Even when there is a choice of DRM technologies, the decision is made by the solution developer, based on what technology is preferred by them. This is largely driven by technological needs — remember that EME only standardizes the mechanism of DRM system activation. There is nothing even remotely standardized about key management workflows and digital rights policy application. These are closely guarded secrets of DRM technology authors. While differentiation between DRM systems cannot and should not be avoided — it is the differences in technologies that drive competition, after all — this secrecy about the related proprietary formats for key delivery and policy control is mostly meaningless and simply driven by inertia and lack of a reason to do it any different. 99% of the currently-secret communication protocols and formats could be opened for standardization without and loss of security in terms of content protection.

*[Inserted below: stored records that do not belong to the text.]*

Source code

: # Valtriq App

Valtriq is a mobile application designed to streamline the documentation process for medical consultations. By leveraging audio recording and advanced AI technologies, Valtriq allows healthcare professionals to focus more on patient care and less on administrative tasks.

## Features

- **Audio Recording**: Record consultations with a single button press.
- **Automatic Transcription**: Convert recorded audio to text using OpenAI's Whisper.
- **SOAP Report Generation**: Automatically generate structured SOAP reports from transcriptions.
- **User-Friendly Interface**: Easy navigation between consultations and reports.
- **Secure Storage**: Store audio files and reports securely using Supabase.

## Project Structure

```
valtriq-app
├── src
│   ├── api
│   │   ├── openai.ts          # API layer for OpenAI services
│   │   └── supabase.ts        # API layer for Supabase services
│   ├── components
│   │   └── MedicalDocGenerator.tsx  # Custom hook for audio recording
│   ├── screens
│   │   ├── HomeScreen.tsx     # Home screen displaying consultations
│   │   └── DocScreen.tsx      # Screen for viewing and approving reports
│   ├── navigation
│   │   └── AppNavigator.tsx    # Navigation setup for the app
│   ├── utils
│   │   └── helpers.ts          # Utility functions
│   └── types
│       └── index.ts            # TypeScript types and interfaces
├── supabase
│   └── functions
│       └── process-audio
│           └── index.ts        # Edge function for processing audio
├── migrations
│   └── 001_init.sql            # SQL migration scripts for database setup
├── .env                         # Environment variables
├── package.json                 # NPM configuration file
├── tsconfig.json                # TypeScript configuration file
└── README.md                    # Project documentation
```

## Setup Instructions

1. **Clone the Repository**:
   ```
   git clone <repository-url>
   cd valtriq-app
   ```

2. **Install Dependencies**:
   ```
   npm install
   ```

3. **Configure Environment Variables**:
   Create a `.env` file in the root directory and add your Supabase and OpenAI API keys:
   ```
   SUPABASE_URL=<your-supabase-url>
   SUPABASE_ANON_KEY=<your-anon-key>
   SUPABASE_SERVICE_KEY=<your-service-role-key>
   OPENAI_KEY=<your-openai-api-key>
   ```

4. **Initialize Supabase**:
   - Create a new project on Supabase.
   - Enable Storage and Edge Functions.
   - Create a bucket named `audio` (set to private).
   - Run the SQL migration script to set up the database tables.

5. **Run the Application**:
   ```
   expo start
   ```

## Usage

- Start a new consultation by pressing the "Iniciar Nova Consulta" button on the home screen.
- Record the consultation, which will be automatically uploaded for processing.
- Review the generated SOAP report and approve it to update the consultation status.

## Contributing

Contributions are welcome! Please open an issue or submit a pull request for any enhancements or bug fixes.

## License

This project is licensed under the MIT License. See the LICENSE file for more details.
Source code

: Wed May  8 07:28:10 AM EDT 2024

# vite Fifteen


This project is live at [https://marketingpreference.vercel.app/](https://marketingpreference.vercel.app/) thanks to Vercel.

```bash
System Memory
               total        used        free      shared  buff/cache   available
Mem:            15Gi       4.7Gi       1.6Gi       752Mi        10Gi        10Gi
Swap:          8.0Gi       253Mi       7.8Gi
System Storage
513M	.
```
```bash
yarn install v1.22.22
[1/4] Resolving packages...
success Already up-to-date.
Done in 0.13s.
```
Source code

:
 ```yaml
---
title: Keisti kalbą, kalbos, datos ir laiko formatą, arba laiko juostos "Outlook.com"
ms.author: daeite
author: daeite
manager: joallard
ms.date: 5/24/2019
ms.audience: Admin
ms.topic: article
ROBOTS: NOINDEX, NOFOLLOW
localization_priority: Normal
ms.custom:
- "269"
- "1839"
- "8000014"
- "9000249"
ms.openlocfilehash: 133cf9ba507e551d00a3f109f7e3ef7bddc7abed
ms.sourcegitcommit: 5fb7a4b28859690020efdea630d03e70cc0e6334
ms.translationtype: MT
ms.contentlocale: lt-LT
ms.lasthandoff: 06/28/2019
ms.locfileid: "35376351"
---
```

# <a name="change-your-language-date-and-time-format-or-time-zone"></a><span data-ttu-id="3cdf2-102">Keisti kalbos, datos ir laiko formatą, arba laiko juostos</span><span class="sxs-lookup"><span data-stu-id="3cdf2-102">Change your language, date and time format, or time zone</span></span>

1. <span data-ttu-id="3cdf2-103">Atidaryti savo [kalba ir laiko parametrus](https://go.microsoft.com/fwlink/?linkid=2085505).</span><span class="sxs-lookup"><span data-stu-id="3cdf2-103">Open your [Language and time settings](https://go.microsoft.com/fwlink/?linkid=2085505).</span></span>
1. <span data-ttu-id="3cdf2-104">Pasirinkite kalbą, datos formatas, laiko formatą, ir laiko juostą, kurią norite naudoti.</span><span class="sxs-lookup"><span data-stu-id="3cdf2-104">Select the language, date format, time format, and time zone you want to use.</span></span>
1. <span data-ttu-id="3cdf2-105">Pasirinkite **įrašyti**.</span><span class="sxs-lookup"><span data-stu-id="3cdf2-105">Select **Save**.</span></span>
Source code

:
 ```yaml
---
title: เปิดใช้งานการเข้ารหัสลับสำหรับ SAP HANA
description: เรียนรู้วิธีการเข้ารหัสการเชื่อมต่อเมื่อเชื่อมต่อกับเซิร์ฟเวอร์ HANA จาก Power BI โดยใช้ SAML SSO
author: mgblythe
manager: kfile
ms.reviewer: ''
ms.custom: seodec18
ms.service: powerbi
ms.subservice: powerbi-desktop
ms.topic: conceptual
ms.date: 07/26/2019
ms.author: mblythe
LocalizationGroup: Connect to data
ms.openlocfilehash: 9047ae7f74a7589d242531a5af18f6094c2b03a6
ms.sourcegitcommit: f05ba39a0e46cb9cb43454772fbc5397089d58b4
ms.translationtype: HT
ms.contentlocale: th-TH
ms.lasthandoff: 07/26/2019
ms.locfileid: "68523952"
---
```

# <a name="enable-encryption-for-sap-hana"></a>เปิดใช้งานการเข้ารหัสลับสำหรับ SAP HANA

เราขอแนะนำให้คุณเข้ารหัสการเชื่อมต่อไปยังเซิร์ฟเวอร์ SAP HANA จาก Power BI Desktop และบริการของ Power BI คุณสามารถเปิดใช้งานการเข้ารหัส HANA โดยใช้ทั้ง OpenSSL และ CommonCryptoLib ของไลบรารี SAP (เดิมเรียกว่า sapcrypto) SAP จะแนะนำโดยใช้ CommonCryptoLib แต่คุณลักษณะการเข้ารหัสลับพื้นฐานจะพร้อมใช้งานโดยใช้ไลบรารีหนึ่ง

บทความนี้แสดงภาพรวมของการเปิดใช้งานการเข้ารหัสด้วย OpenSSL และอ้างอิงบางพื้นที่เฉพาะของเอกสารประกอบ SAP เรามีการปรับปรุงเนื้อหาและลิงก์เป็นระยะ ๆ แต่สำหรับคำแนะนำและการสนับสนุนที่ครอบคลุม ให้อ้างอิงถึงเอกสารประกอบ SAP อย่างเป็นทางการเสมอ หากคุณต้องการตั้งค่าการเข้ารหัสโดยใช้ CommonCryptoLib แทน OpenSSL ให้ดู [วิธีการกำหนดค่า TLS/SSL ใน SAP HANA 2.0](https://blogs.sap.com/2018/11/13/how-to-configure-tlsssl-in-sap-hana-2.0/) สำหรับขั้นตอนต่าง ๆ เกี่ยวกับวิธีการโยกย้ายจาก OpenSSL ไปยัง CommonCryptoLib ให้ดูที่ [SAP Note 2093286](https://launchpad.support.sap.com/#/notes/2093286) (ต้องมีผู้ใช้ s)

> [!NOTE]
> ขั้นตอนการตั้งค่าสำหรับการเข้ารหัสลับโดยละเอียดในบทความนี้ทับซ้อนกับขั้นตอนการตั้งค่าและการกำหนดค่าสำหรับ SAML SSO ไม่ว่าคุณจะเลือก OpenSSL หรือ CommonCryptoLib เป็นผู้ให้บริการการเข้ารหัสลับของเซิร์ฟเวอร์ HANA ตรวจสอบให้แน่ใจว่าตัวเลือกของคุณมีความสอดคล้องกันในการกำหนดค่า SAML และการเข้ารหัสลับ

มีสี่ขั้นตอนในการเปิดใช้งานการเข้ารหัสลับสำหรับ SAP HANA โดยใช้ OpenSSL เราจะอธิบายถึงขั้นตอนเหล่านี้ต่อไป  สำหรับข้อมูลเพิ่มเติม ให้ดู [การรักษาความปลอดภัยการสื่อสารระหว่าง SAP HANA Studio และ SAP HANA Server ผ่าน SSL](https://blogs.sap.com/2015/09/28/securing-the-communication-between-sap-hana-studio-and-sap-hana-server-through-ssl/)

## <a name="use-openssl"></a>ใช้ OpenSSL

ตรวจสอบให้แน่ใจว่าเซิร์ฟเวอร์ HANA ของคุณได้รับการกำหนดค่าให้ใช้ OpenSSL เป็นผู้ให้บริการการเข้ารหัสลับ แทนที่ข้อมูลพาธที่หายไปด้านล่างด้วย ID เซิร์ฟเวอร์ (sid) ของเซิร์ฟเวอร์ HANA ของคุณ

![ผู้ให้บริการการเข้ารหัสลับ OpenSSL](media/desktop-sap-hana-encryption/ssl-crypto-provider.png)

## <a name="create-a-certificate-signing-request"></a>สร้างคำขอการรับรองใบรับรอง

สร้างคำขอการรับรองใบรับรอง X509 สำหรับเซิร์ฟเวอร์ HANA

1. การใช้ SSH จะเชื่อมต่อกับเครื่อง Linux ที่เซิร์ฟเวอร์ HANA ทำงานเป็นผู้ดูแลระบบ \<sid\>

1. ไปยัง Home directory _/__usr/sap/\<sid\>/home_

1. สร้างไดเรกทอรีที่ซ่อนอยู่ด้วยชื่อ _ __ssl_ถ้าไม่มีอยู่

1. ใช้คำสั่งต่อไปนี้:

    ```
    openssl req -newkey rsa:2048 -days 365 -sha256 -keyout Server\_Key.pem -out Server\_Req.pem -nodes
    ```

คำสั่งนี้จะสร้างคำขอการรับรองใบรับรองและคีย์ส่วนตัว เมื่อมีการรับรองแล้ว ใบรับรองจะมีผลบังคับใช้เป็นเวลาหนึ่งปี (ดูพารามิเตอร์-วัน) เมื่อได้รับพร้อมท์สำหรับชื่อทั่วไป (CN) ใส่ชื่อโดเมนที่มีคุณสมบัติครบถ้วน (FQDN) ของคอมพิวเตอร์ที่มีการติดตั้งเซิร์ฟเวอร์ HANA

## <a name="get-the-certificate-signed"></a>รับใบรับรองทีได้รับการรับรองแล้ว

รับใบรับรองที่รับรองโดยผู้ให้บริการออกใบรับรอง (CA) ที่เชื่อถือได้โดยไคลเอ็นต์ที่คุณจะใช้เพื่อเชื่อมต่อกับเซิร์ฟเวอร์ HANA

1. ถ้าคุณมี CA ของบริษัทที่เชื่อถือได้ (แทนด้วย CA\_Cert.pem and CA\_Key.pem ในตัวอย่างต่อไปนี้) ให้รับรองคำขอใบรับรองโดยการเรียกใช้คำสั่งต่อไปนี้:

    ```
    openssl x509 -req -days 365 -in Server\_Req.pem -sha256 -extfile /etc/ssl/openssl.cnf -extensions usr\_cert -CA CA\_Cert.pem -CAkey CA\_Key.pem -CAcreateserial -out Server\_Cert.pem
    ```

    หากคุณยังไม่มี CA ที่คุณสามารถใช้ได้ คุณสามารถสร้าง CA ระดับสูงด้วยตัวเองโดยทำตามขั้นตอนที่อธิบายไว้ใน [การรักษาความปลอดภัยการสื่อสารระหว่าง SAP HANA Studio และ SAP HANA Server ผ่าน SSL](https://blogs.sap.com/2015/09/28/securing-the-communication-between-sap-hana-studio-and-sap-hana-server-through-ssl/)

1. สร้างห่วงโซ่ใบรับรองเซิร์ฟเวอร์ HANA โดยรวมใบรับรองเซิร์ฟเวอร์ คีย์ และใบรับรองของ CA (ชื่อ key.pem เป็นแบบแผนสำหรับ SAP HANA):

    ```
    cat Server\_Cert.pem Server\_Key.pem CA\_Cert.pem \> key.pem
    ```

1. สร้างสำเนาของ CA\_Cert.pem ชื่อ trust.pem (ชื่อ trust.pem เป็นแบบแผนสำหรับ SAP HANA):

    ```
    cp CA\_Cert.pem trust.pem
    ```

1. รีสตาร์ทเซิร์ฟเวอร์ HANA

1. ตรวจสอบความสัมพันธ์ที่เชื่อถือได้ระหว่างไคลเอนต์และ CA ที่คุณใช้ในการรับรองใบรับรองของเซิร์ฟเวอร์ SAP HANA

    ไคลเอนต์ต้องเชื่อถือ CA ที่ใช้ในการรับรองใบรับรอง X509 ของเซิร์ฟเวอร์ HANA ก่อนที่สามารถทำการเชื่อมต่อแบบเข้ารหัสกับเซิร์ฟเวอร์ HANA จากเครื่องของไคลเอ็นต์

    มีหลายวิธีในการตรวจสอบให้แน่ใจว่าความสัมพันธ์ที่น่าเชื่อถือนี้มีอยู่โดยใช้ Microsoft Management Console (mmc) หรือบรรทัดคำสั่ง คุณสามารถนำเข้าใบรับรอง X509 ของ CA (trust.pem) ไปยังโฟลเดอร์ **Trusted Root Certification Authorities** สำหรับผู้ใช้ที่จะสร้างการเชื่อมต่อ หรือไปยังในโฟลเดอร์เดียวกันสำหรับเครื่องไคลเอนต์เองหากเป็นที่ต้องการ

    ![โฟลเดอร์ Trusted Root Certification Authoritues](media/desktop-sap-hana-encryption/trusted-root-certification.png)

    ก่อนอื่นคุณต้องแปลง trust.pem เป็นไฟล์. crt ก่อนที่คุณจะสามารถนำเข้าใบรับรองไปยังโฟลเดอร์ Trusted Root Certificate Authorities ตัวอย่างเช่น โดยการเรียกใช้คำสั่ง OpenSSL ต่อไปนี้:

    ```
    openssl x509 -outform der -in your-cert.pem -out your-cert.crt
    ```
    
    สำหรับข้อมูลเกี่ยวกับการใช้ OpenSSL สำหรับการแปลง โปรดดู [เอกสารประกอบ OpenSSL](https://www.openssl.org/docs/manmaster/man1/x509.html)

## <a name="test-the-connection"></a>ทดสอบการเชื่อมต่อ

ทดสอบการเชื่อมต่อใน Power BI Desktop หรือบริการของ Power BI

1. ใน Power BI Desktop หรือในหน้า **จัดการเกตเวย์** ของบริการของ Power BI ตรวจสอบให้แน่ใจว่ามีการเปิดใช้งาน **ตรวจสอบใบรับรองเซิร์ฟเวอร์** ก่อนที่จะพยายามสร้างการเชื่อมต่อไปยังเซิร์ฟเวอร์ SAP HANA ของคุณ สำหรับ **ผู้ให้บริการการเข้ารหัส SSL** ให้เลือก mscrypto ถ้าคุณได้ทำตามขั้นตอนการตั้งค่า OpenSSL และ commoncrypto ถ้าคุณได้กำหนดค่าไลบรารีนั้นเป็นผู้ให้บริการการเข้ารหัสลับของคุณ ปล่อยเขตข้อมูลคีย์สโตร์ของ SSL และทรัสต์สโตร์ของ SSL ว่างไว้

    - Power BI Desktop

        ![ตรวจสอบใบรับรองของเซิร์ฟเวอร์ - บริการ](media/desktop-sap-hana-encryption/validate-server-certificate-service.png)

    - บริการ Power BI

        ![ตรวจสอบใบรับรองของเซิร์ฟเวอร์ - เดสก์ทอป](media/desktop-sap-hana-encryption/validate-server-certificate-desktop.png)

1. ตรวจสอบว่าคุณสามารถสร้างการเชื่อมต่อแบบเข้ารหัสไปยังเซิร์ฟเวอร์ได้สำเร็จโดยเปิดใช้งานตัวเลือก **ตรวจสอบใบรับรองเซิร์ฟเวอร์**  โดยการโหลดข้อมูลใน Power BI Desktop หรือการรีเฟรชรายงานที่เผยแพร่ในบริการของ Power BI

It is here that the needs of solution developers overlap with the needs of users — for developers, having to work with different DRM technologies causes needless duplication. Many companies with DRM experience create their own generic abstractions over DRM technologies that enable their solutions to work with them all using a single unified interface. From here, there is only a short leap toward true standardization of DRM protocols. This topic has been raised both in W3C and in private industry forums several times but in every instance the drive to act dissipates as it quickly becomes clear to us that nobody with enough pull in the industry (i.e. the DRM technology providers) would actually implement any of it.
A lack of motivation to implement standards is the major factor we need to overcome if we are to open up DRM for the world. Competition is what forces companies to act and EME has done a good job of bringing a small bit of competition to the web by enabling different parties to make use of DRM with reduced development effort. It is by increasing this competition in new ways that we can drive further actions. Writing standards motivated by noble goals of interoperability or the protection of user rights is not enough — companies need to to put their money behind implementing the standards and that will only happen if they have something to gain from it. In the end, DRM is a mechanism that enables solution providers to attract more users by enabling premium content playback and this is the lever that can move the industry.